EXERCISE BRIEF: Give back the records below exactly, omitting the pictures.

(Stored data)
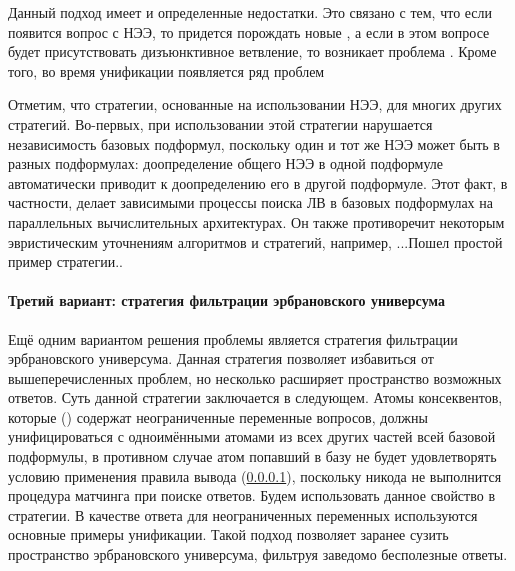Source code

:Данный подход имеет и определенные недостатки. Это связано с тем, что если появится вопрос с НЭЭ, то придется порождать новые , а если в этом вопросе будет присутствовать дизъюнктивное ветвление, то возникает проблема . Кроме того, во время унификации появляется ряд проблем  

Отметим, что стратегии, основанные на использовании НЭЭ,  для многих других стратегий. Во-первых, при использовании этой стратегии нарушается независимость базовых подформул, поскольку один и тот же НЭЭ может быть в разных подформулах: доопределение общего НЭЭ в одной подформуле автоматически приводит к доопределению его в другой подформуле. Этот факт, в частности, делает зависимыми процессы поиска ЛВ в базовых подформулах на параллельных вычислительных архитектурах. Он также противоречит некоторым эвристическим уточнениям алгоритмов и стратегий, например, {...}{Пошел простой пример стратегии.}.

\paragraph{Третий вариант: стратегия фильтрации эрбрановского универсума}
Ещё одним вариантом решения проблемы  является стратегия фильтрации эрбрановского универсума. Данная стратегия позволяет избавиться от вышеперечисленных проблем, но несколько расширяет пространство возможных ответов. Суть данной стратегии заключается в следующем. Атомы консеквентов, которые () содержат неограниченные переменные вопросов, должны унифицироваться с одноимёнными атомами из всех других частей всей базовой подформулы, в противном случае атом попавший в базу не будет удовлетворять условию применения правила вывода (\ref{}), поскольку никода не выполнится процедура матчинга при поиске ответов. Будем использовать данное свойство в стратегии. В качестве ответа для неограниченных переменных используются основные примеры унификации. Такой подход позволяет заранее сузить пространство эрбрановского универсума, фильтруя заведомо бесполезные ответы.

SOLUTION FOR THIS PROBLEM:
Source code

:Данный подход имеет и определенные недостатки. Это связано с тем, что если появится вопрос с НЭЭ, то придется порождать новые , а если в этом вопросе будет присутствовать дизъюнктивное ветвление, то возникает проблема . Кроме того, во время унификации появляется ряд проблем  

Отметим, что стратегии, основанные на использовании НЭЭ,  для многих других стратегий. Во-первых, при использовании этой стратегии нарушается независимость базовых подформул, поскольку один и тот же НЭЭ может быть в разных подформулах: доопределение общего НЭЭ в одной подформуле автоматически приводит к доопределению его в другой подформуле. Этот факт, в частности, делает зависимыми процессы поиска ЛВ в базовых подформулах на параллельных вычислительных архитектурах. Он также противоречит некоторым эвристическим уточнениям алгоритмов и стратегий, например, {...}{Пошел простой пример стратегии.}.

\paragraph{Третий вариант: стратегия фильтрации эрбрановского универсума}
Ещё одним вариантом решения проблемы  является стратегия фильтрации эрбрановского универсума. Данная стратегия позволяет избавиться от вышеперечисленных проблем, но несколько расширяет пространство возможных ответов. Суть данной стратегии заключается в следующем. Атомы консеквентов, которые () содержат неограниченные переменные вопросов, должны унифицироваться с одноимёнными атомами из всех других частей всей базовой подформулы, в противном случае атом попавший в базу не будет удовлетворять условию применения правила вывода (\ref{}), поскольку никода не выполнится процедура матчинга при поиске ответов. Будем использовать данное свойство в стратегии. В качестве ответа для неограниченных переменных используются основные примеры унификации. Такой подход позволяет заранее сузить пространство эрбрановского универсума, фильтруя заведомо бесполезные ответы.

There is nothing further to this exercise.